Einen klaren Handlungsbogen, der alles miteinander verbindet, sucht man vergebens. Es gibt viel Karl May und viel Krieg – und einen Autor, der es liebt, die Gegensätze und die historischen Epochen hart zu kontrastieren. Eine der Hauptpersonen ist ein Cowboy genannter Jugoslawe, der in den 40er Jahren Titos Partisanenbewegung aktiv war und sich am Ende des Jahrhunderts, nach der Auflösung Jugoslawiens, als Verfasser von Groschenromanen im Westen Deutschlands verdingt.

Weniger historisch, sondern explizit politisch wird es, wenn Clemens Meyer brennende Flüchtlingsheime in der Nachwendezeit oder rechte Netzwerke beschreibt, deren Mitglieder sich in die Schützengraben des Balkans der neunziger Jahre stürzen. Was also hält die Jahrzehnte und die Schauplätze zusammen? In einer Episode wurde Georg, ein junger Mann und Mitläufer bei den Neonazis in der DDR, von einer rechtsextremen Gruppe verprügelt:

"Die Stimme ist näher an Georgs verschwollenem Gesicht, er will wegkriechen, kann sich aber nicht rühren, so haben sie ihn geschlagen, seine Augen sind geschlossen, er kriegt sie nicht auf. Durch die Lider hindurch sieht er die Schemen der drei Gestalten, die er im Lager Buchenwald getroffen hat. Er versteht nicht, wie es möglich ist, dass drei Jugendliche in SA-Uniform durch das Lager marschieren, während einige Barackengänge weiter Pioniere, FDJ'ler, Pionierleiter, Parteisekretäre... Die Grausamkeit wandert durch die Zeit. Im Fieber verschieben sich die Träume."

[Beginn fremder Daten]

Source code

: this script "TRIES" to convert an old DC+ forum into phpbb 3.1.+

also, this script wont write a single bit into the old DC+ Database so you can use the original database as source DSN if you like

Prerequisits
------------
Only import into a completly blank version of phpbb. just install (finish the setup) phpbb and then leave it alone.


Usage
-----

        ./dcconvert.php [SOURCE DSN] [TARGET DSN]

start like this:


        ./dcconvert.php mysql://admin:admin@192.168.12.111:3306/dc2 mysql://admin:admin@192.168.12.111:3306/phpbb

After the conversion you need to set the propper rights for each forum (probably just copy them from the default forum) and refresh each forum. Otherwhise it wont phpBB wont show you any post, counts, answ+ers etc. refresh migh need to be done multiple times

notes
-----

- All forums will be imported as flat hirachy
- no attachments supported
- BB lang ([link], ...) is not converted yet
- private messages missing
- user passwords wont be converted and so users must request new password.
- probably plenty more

FDJ'ler stehen neben Nazis, Reaktionäre neben alten Sozialisten. Wenn etwas über allem steht, dann ein Merksatz wie jener: „Die Grausamkeit wandert durch die Zeit“, vom Zweiten Weltkrieg zum Jugoslawien-Krieg und darüber hinaus. Meyer erzählt von der Gewalt, die das alte, an Krieg und Gewalt nicht gerade arme 20. Jahrhundert, dem neuen 21. vererbt.

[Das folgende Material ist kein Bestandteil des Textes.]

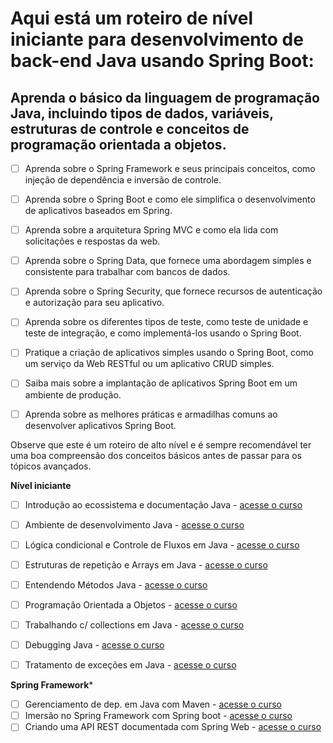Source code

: # Aqui está um roteiro de nível iniciante para desenvolvimento de back-end Java usando Spring Boot:

## Aprenda o básico da linguagem de programação Java, incluindo tipos de dados, variáveis, estruturas de controle e conceitos de programação orientada a objetos.

* [ ] Aprenda sobre o Spring Framework e seus principais conceitos, como injeção de dependência e inversão de controle.

* [ ] Aprenda sobre o Spring Boot e como ele simplifica o desenvolvimento de aplicativos baseados em Spring.

* [ ] Aprenda sobre a arquitetura Spring MVC e como ela lida com solicitações e respostas da web.

* [ ] Aprenda sobre o Spring Data, que fornece uma abordagem simples e consistente para trabalhar com bancos de dados.

* [ ] Aprenda sobre o Spring Security, que fornece recursos de autenticação e autorização para seu aplicativo.

* [ ] Aprenda sobre os diferentes tipos de teste, como teste de unidade e teste de integração, e como implementá-los usando o Spring Boot.

* [ ] Pratique a criação de aplicativos simples usando o Spring Boot, como um serviço da Web RESTful ou um aplicativo CRUD simples.

* [ ] Saiba mais sobre a implantação de aplicativos Spring Boot em um ambiente de produção.

* [ ] Aprenda sobre as melhores práticas e armadilhas comuns ao desenvolver aplicativos Spring Boot.

Observe que este é um roteiro de alto nível e é sempre recomendável ter uma boa compreensão dos conceitos básicos antes de passar para os tópicos avançados.

**Nível iniciante**
 
- [ ] Introdução ao ecossistema e documentação Java - [acesse o curso](https://web.dio.me/course/introducao-ao-ecossistema-e-documentacao-java/learning/54e1ad91-8842-4065-bc89-37329f54f0cd)
- [ ] Ambiente de desenvolvimento Java - [acesse o curso](https://web.dio.me/course/configurando-ambiente-de-desenvolvimento-java-no-linux/learning/0668bbda-e32e-44bc-9100-d9dd781bdf8f)
- [ ] Lógica condicional e Controle de Fluxos em Java - [acesse o curso](https://web.dio.me/course/logica-condicional-e-controle-de-fluxos-em-java/learning/b5616a08-8f2f-4da0-bf9c-0fe384be2b42)
- [ ] Estruturas de repetição e Arrays em Java - [acesse o curso](https://web.dio.me/course/estruturas-de-repeticao-e-arrays-em-java/learning/febaaad5-ea57-4389-a960-2907fa40041c)
- [ ] Entendendo Métodos Java - [acesse o curso](https://web.dio.me/course/entendendo-metodos-java/learning/1d32857c-8137-4b87-8a1c-474300f71648)
- [ ] Programação Orientada a Objetos - [acesse o curso](https://web.dio.me/course/programacao-orientada-a-objetos/learning/ff0c41a5-8adc-496c-8ff7-7ae1f83ffa49)
- [ ] Trabalhando c/ collections em Java - [acesse o curso](https://web.dio.me/course/trabalhando-com-collections-java/learning/a34f3db6-de2b-44fa-a059-6ae7785695cc)
- [ ] Debugging Java - [acesse o curso](https://web.dio.me/course/debugging-java/learning/97fc1d8d-4f01-4856-a1a2-85c6117ccc75)
- [ ] Tratamento de exceções em Java - [acesse o curso](https://web.dio.me/course/tratamento-de-excecoes-em-java/learning/8ab022fe-7c0e-41bc-95de-daedca653d7c)


**Spring Framework***
	
- [ ] Gerenciamento de dep. em Java com Maven - [acesse o curso](https://web.dio.me/course/gerenciamento-de-dependencias-e-build-em-java-com-maven/learning/e6b60b98-7795-44cd-b477-e13f9d350249)
- [ ] Imersão no Spring Framework com Spring boot - [acesse o curso](https://web.dio.me/course/imersao-no-spring-framework-com-spring-boot/learning/76dae2f8-07b8-4801-b66a-cdc38209ab87)
- [ ] Criando uma API REST documentada com Spring Web - [acesse o curso](https://web.dio.me/course/domine-o-estilo-arquitetural-rest-com-o-spring-web/learning/2b52b79d-f958-4896-b858-e4e58ac76c06)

Daneben gibt es einen dicken roten Faden. Anscheinend hatte der Autor entschieden, dass niemand in seinem Roman vorkommen darf, der nicht die Romane von Karl May gelesen hat, als Hauptfigur, wenigstens aber als Komparse in den Verfilmungen vorkommt, die in den 60er Jahren als deutsche Produktion auf jugoslawischen Boden stattfanden – wie der berühmte Lex Barker oder der nur Cowboy genannte jugoslawische Partisane, der einen kurzen Auftritt in einer kleinen Szene hat.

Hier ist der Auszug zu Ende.